# Input material:
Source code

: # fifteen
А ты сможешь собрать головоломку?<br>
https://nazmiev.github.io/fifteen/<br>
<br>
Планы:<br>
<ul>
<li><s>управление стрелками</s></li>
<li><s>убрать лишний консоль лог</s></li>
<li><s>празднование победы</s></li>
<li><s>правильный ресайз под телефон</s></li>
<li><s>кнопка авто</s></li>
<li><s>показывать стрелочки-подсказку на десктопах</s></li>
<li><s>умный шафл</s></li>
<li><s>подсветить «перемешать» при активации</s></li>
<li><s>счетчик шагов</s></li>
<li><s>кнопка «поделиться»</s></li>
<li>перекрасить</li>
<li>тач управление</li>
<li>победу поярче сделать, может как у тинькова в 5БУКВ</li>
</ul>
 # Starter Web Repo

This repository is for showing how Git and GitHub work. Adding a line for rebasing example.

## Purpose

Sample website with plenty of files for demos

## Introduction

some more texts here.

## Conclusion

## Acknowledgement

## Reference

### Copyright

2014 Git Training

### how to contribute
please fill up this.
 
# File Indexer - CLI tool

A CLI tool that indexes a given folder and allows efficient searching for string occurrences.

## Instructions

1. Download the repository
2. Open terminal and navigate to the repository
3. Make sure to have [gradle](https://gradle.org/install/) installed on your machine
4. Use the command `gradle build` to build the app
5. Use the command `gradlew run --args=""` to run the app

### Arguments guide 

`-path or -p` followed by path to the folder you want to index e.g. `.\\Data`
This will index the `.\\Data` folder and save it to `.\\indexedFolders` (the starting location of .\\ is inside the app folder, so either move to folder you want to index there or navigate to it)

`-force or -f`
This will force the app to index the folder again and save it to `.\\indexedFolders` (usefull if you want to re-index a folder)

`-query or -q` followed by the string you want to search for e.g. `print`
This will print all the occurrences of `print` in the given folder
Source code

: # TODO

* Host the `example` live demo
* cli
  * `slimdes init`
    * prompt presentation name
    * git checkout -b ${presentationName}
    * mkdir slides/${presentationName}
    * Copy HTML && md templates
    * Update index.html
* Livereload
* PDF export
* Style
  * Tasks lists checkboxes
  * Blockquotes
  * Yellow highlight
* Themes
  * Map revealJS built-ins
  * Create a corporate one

# Requirement:
Exactly as it appears above, write out the complete listing.

# Final answer:
Source code

: # fifteen
А ты сможешь собрать головоломку?<br>
https://nazmiev.github.io/fifteen/<br>
<br>
Планы:<br>
<ul>
<li><s>управление стрелками</s></li>
<li><s>убрать лишний консоль лог</s></li>
<li><s>празднование победы</s></li>
<li><s>правильный ресайз под телефон</s></li>
<li><s>кнопка авто</s></li>
<li><s>показывать стрелочки-подсказку на десктопах</s></li>
<li><s>умный шафл</s></li>
<li><s>подсветить «перемешать» при активации</s></li>
<li><s>счетчик шагов</s></li>
<li><s>кнопка «поделиться»</s></li>
<li>перекрасить</li>
<li>тач управление</li>
<li>победу поярче сделать, может как у тинькова в 5БУКВ</li>
</ul>
 # Starter Web Repo

This repository is for showing how Git and GitHub work. Adding a line for rebasing example.

## Purpose

Sample website with plenty of files for demos

## Introduction

some more texts here.

## Conclusion

## Acknowledgement

## Reference

### Copyright

2014 Git Training

### how to contribute
please fill up this.
 
# File Indexer - CLI tool

A CLI tool that indexes a given folder and allows efficient searching for string occurrences.

## Instructions

1. Download the repository
2. Open terminal and navigate to the repository
3. Make sure to have [gradle](https://gradle.org/install/) installed on your machine
4. Use the command `gradle build` to build the app
5. Use the command `gradlew run --args=""` to run the app

### Arguments guide 

`-path or -p` followed by path to the folder you want to index e.g. `.\\Data`
This will index the `.\\Data` folder and save it to `.\\indexedFolders` (the starting location of .\\ is inside the app folder, so either move to folder you want to index there or navigate to it)

`-force or -f`
This will force the app to index the folder again and save it to `.\\indexedFolders` (usefull if you want to re-index a folder)

`-query or -q` followed by the string you want to search for e.g. `print`
This will print all the occurrences of `print` in the given folder
Source code

: # TODO

* Host the `example` live demo
* cli
  * `slimdes init`
    * prompt presentation name
    * git checkout -b ${presentationName}
    * mkdir slides/${presentationName}
    * Copy HTML && md templates
    * Update index.html
* Livereload
* PDF export
* Style
  * Tasks lists checkboxes
  * Blockquotes
  * Yellow highlight
* Themes
  * Map revealJS built-ins
  * Create a corporate one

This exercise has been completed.